Three people, including at least one child, died in a townhouse fire that displaced more than a dozen people in the Fairview neighborhood early Friday.
One of the victims was a boy who attended kindergarten at Fairview Elementary School, an Anchorage School District spokeswoman said.
The district brought in a counselor Friday to help teachers and other staff, spokeswoman Catherine Esary said. Friday was a professional development day, so there was no class.
A crisis team will be at the school Monday to help students and staff, she said.
A group of teachers from the school came to the townhouse on the 1100 block of East 17th Avenue on Friday morning to see if they could help.
Little additional information was immediately available about other victims, or about the cause of the fire, which caused smoke damage in three other townhouse units.
Two volunteers from the Alaska chapter of the American Red Cross got to the fire at 2 a.m. and met with five families in a nearby senior center, according to Lisa Miller, a spokeswoman for the organization.
The organization is providing financial assistance, comfort kits and hotel information for 17 residents, Miller said. The Red Cross will continue to work with the residents as they move through the recovery process, she said.

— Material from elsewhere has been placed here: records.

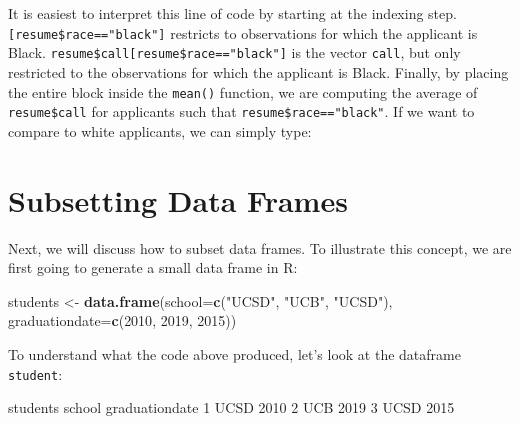 \documentclass[
]{book}
\newenvironment{Shaded}{\begin{snugshade}}{\end{snugshade}}
\newcommand{\AttributeTok}[1]{\textcolor[rgb]{0.13,0.29,0.53}{#1}}
\newcommand{\DecValTok}[1]{\textcolor[rgb]{0.00,0.00,0.81}{#1}}
\newcommand{\FloatTok}[1]{\textcolor[rgb]{0.00,0.00,0.81}{#1}}
\newcommand{\FunctionTok}[1]{\textcolor[rgb]{0.13,0.29,0.53}{\textbf{#1}}}
\newcommand{\NormalTok}[1]{#1}
\newcommand{\OtherTok}[1]{\textcolor[rgb]{0.56,0.35,0.01}{#1}}
\newcommand{\SpecialCharTok}[1]{\textcolor[rgb]{0.81,0.36,0.00}{\textbf{#1}}}
\newcommand{\StringTok}[1]{\textcolor[rgb]{0.31,0.60,0.02}{#1}}
\begin{document}
It is easiest to interpret this line of code by starting at the indexing step. \texttt{{[}resume\$race=="black"{]}} restricts to observations for which the applicant is Black. \texttt{resume\$call{[}resume\$race=="black"{]}} is the vector \texttt{call}, but only restricted to the observations for which the applicant is Black. Finally, by placing the entire block inside the \texttt{mean()} function, we are computing the average of \texttt{resume\$call} for applicants such that \texttt{resume\$race=="black"}. If we want to compare to white applicants, we can simply type:

\begin{Shaded}
\end{Shaded}

\section{Subsetting Data Frames}\label{subsetting-data-frames}

Next, we will discuss how to subset data frames. To illustrate this concept, we are first going to generate a small data frame in R:

\begin{Shaded}
\begin{Highlighting}[]
\NormalTok{students }\OtherTok{\textless{}{-}} \FunctionTok{data.frame}\NormalTok{(}\AttributeTok{school=}\FunctionTok{c}\NormalTok{(}\StringTok{"UCSD"}\NormalTok{, }\StringTok{"UCB"}\NormalTok{, }\StringTok{"UCSD"}\NormalTok{),}
                       \AttributeTok{graduationdate=}\FunctionTok{c}\NormalTok{(}\DecValTok{2010}\NormalTok{, }\DecValTok{2019}\NormalTok{, }\DecValTok{2015}\NormalTok{))}
\end{Highlighting}
\end{Shaded}

To understand what the code above produced, let's look at the dataframe \texttt{student}:

\begin{Shaded}
\begin{Highlighting}[]
\NormalTok{students}
\NormalTok{  school graduationdate}
\DecValTok{1}\NormalTok{   UCSD           }\DecValTok{2010}
\DecValTok{2}\NormalTok{    UCB           }\DecValTok{2019}
\DecValTok{3}\NormalTok{   UCSD           }\DecValTok{2015}
\end{Highlighting}
\end{Shaded}
\end{document}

Calls started coming in about the fire just before 1:30 a.m. Friday, fire marshal Cleo Hill said.
A dozen engines and other units responded immediately to "heavy fire" coming out of the townhouse on both floors, Hill said. A battalion chief called in a second alarm to protect adjacent units.
A total of 25 units responded to the fire, she said.
More than a dozen utility and fire trucks still lined the street late Friday morning. Water from fire hoses had left the street icy.
Yellow insulation was draped over the front porch. The front of the townhouse was mostly charred black.
Hill said the firewall separating the townhouses appeared to stop the fire from spreading, but there was smoke damage to the neighboring units. City property records show the townhouse was built in 1977.
Some embers later got around the firewall into the attic of an adjacent unit, Hill said. Fire investigators in the building caught the spread just after noon after noticing blown-in insulation was smoldering.
A wide window on the second floor was completely gone. A charred dresser was visible inside against one wall.
Terry Carmack pulled up to the scene look for his ex-wife's kitten, Trouble. He said he got a call at 3 a.m. about the fire.
Carmack said the people who lived in the house that burned down were quiet and kept to themselves.
The fire is Anchorage's deadliest since an early-morning fire in February 2017 at the Royal Suite Apartments in Spenard killed three people and injured or displaced dozens more.